A White House contractor’s email appears to have been hacked, leaking material ranging from Michelle Obama’s passport to the number of stairs the Secret Service anticipated Joe Biden would be climbing during a trip to Cleveland.
The emails were sent from the Gmail account of Ian Mellul, who is a contractor employed as an advance associate at the White House, and include correspondences with other White House employees as well as with Mellul’s friends and professors. In one, the staffer references still being in college.
It’s the latest in a series of leaks for the Obama administration over the past year, starting with documents from CIA Director John Brennan’s personal AOL email account, which were published by WikiLeaks last October.
The White House contractor’s emails were made public by DC Leaks, the group that last week also printed emails from former Secretary of State Colin Powell. In the emails, the retired four-star general called Donald Trump a “national disgrace.” DC Leaks is believed to have ties to Russian intelligence services, a federal law official told NBC News.
The emails and documents are presented and archived in the exact same manner as Powell’s emails.
The hack was first reported Thursday by the Daily Mail and confirmed by NBC News.

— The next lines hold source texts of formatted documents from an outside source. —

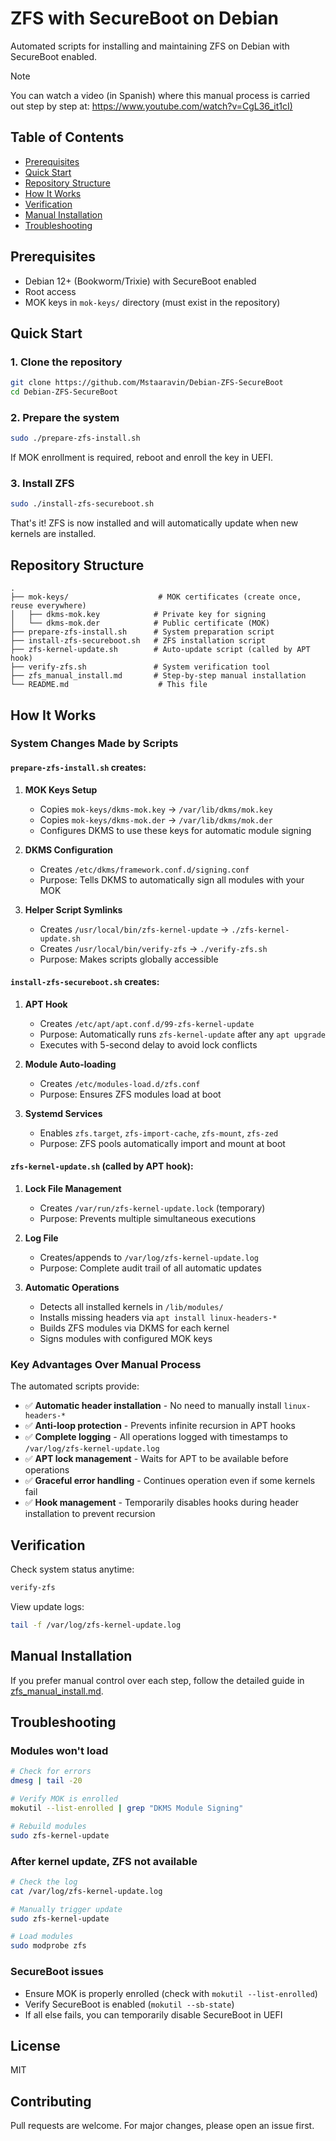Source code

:# ZFS with SecureBoot on Debian

Automated scripts for installing and maintaining ZFS on Debian with SecureBoot enabled.

> [!NOTE]
> You can watch a video (in Spanish) where this manual process is carried out step by step at: [https://www.youtube.com/watch?v=CgL36_it1cI)](https://www.youtube.com/watch?v=CgL36_it1cI)

## Table of Contents

- [Prerequisites](#prerequisites)
- [Quick Start](#quick-start)
- [Repository Structure](#repository-structure)
- [How It Works](#how-it-works)
- [Verification](#verification)
- [Manual Installation](#manual-installation)
- [Troubleshooting](#troubleshooting)

## Prerequisites

- Debian 12+ (Bookworm/Trixie) with SecureBoot enabled
- Root access
- MOK keys in `mok-keys/` directory (must exist in the repository)

## Quick Start

### 1. Clone the repository
```bash
git clone https://github.com/Mstaaravin/Debian-ZFS-SecureBoot
cd Debian-ZFS-SecureBoot
```

### 2. Prepare the system
```bash
sudo ./prepare-zfs-install.sh
```
If MOK enrollment is required, reboot and enroll the key in UEFI.

### 3. Install ZFS
```bash
sudo ./install-zfs-secureboot.sh
```

That's it! ZFS is now installed and will automatically update when new kernels are installed.

## Repository Structure

```
.
├── mok-keys/                    # MOK certificates (create once, reuse everywhere)
│   ├── dkms-mok.key            # Private key for signing
│   └── dkms-mok.der            # Public certificate (MOK)
├── prepare-zfs-install.sh      # System preparation script
├── install-zfs-secureboot.sh   # ZFS installation script
├── zfs-kernel-update.sh        # Auto-update script (called by APT hook)
├── verify-zfs.sh               # System verification tool
├── zfs_manual_install.md       # Step-by-step manual installation
└── README.md                    # This file
```

## How It Works

### System Changes Made by Scripts

#### `prepare-zfs-install.sh` creates:

1. **MOK Keys Setup**
   - Copies `mok-keys/dkms-mok.key` → `/var/lib/dkms/mok.key`
   - Copies `mok-keys/dkms-mok.der` → `/var/lib/dkms/mok.der`
   - Configures DKMS to use these keys for automatic module signing

2. **DKMS Configuration**
   - Creates `/etc/dkms/framework.conf.d/signing.conf`
   - Purpose: Tells DKMS to automatically sign all modules with your MOK

3. **Helper Script Symlinks**
   - Creates `/usr/local/bin/zfs-kernel-update` → `./zfs-kernel-update.sh`
   - Creates `/usr/local/bin/verify-zfs` → `./verify-zfs.sh`
   - Purpose: Makes scripts globally accessible

#### `install-zfs-secureboot.sh` creates:

1. **APT Hook**
   - Creates `/etc/apt/apt.conf.d/99-zfs-kernel-update`
   - Purpose: Automatically runs `zfs-kernel-update` after any `apt upgrade`
   - Executes with 5-second delay to avoid lock conflicts

2. **Module Auto-loading**
   - Creates `/etc/modules-load.d/zfs.conf`
   - Purpose: Ensures ZFS modules load at boot

3. **Systemd Services**
   - Enables `zfs.target`, `zfs-import-cache`, `zfs-mount`, `zfs-zed`
   - Purpose: ZFS pools automatically import and mount at boot

#### `zfs-kernel-update.sh` (called by APT hook):

1. **Lock File Management**
   - Creates `/var/run/zfs-kernel-update.lock` (temporary)
   - Purpose: Prevents multiple simultaneous executions

2. **Log File**
   - Creates/appends to `/var/log/zfs-kernel-update.log`
   - Purpose: Complete audit trail of all automatic updates

3. **Automatic Operations**
   - Detects all installed kernels in `/lib/modules/`
   - Installs missing headers via `apt install linux-headers-*`
   - Builds ZFS modules via DKMS for each kernel
   - Signs modules with configured MOK keys

### Key Advantages Over Manual Process

The automated scripts provide:
- ✅ **Automatic header installation** - No need to manually install `linux-headers-*`
- ✅ **Anti-loop protection** - Prevents infinite recursion in APT hooks
- ✅ **Complete logging** - All operations logged with timestamps to `/var/log/zfs-kernel-update.log`
- ✅ **APT lock management** - Waits for APT to be available before operations
- ✅ **Graceful error handling** - Continues operation even if some kernels fail
- ✅ **Hook management** - Temporarily disables hooks during header installation to prevent recursion

## Verification

Check system status anytime:
```bash
verify-zfs
```

View update logs:
```bash
tail -f /var/log/zfs-kernel-update.log
```

## Manual Installation

If you prefer manual control over each step, follow the detailed guide in [zfs_manual_install.md](zfs_manual_install.md).

## Troubleshooting

### Modules won't load
```bash
# Check for errors
dmesg | tail -20

# Verify MOK is enrolled
mokutil --list-enrolled | grep "DKMS Module Signing"

# Rebuild modules
sudo zfs-kernel-update
```

### After kernel update, ZFS not available
```bash
# Check the log
cat /var/log/zfs-kernel-update.log

# Manually trigger update
sudo zfs-kernel-update

# Load modules
sudo modprobe zfs
```

### SecureBoot issues
- Ensure MOK is properly enrolled (check with `mokutil --list-enrolled`)
- Verify SecureBoot is enabled (`mokutil --sb-state`)
- If all else fails, you can temporarily disable SecureBoot in UEFI

## License

MIT

## Contributing

Pull requests are welcome. For major changes, please open an issue first.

One leaked email has 24 scanned passports attached to it, including Michelle Obama’s. It was transmitted by a staffer in her office to Mellul, who then in turn forwarded that email to his personal account. The quality of the scan is high, and shows all of her personal details.
The First Lady’s office at the White House declined to comment.
If the emails are all authentic, it would be a stunning breach of highly sensitive information.
White House press secretary Josh Earnest told reporters Thursday that “administration officials are taking a look at the information that’s been disclosed” and added that the White House could not speak to the leaked information’s authenticity. He also said there wasn’t “any conclusion” on how was responsible.
Earnest said often contractors who are private citizens not employed by the administration on a long-term basis are used to do logistical planning ahead of visits by the president and other White House officials.
He added that this “should be a wake up call for all of us,” to safeguard electronic information.
White House contractors are often assigned “associate” email accounts on the secure White House domain (who.eop.gov), but accessing that domain means they need to have a secure smartphone handy. Sometimes, some of these contractors also use personal email accounts to do some of their work.
The Secret Service on Thursday told NBC News it’s “aware of the alleged email hacking of a White House employee” and would not, as a matter of policy, provide information about an investigation.
“The Secret Service is concerned any time unauthorized information that might pertain to one of the individuals we protect, or our operations, is allegedly disclosed,” a Secret Service official said.
Not only do the emails contain specifics about the first lady and vice president — such as meticulous schedules intended for their Secret Service protection — they also reveal details about Hillary Clinton’s campaign events, which the staffer was also apparently involved with.
The emails describe where and with whom Clinton would be in such events, listing who would be riding in which cars in her convoy and the manifest for her private plane. The Clinton campaign did not comment on the email leak.
They also show a presentation for a trip to the Intercontinental Hotel in Cleveland that Biden took in June. The Power Point outlines how many stairs Biden would walk up as he arrived at the hotel loading dock and laid out the rooms he would visit once inside.
The use of personal email accounts in the course of working on government-related issues or even at federal facilities has come up before.
Last year, Homeland Security Secretary Jeh Johnson said he banned the practice of issuing homeland security officials waivers to use personal email on government computers. He said he did this after a Bloomberg View article found that he and 28 other senior officials were using their personal emails at work.
“When I read the story I said, ‘You know whoops this is not a good practice so I should discontinue it’,” Johnson said at a Politico breakfast hosted by Politico’s Mike Allen.
Johnson said at the time that he only used his Gmail at work for personal use and his government email for all homeland security purposes.